Before that, Glorioso, and most of her neighbors in the Laurel Woods community, said they were told the wooded area was wetland that would never be developed.
That was partly true. The area between Glorioso's home and the new project is wetland, but plans for another complex behind the wetland area had been approved by the county in 1984. Those plans were available in the county's planning and zoning office for any home buyer who knew where to look.
The problem was that most of Glorioso's neighbors are first-time homebuyers who never thought to investigate the county's development plans.
"It was a complete shock to me," Glorioso said, adding that she relied on the person who sold her her condominium for information about future developments.
"The fact is, don't ever trust your sales person," Glorioso concluded.
County officials are well aware that new home buyers often fail to learn of proposed projects in their neighborhood before they buy.
Some officials are taking steps to change that by seeking to require sellers to provide general plan maps to potential buyers before a contract is signed.
Modeled after similar legislation approved by Montgomery County in 1988, buyer-beware bills are currently under consideration in Howard County and the Carroll County city of Westminster.
Historically, home purchasers fell under the axiom of "buyer beware." They were responsible for finding out whatever they could about a home, and its potential perils, before they bought.

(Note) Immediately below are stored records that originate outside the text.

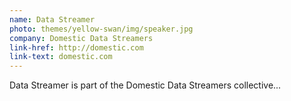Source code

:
 ```yaml
---
name: Data Streamer
photo: themes/yellow-swan/img/speaker.jpg
company: Domestic Data Streamers
link-href: http://domestic.com
link-text: domestic.com
---
```


Data Streamer is part of the Domestic Data Streamers collective...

But, as suburban sprawl led younger buyers into areas unfamiliar to them, and ripe for further development, government increasingly fielded complaints from home owners who believed that they had been misled about their property.
"I think it's an excellent idea," said Westminster planning director Thomas B. Beyard, who added that his office often is where irate homeowners call when they find out too late that a major development is planned near their property.
"I don't want to say we spend full time answering questions, but these are questions that someone should have answered before the person bought the home," Beyard said.
Still, home builders and real estate agents may be reluctant to accept the new responsibility.
Sylvia Gorman, president of the Carroll County Association of Realtors, said she has had to endure the wrath of her fellow Realtors since she proposed the idea of a buyer-beware bill in Westminster.
Gorman said some real estate agents believe they have "already been marked as dishonest," and that the bill compounds their problems. Gorman, however, said she was trying to place the burden of informing the buyer on sellers, not the real estate agent.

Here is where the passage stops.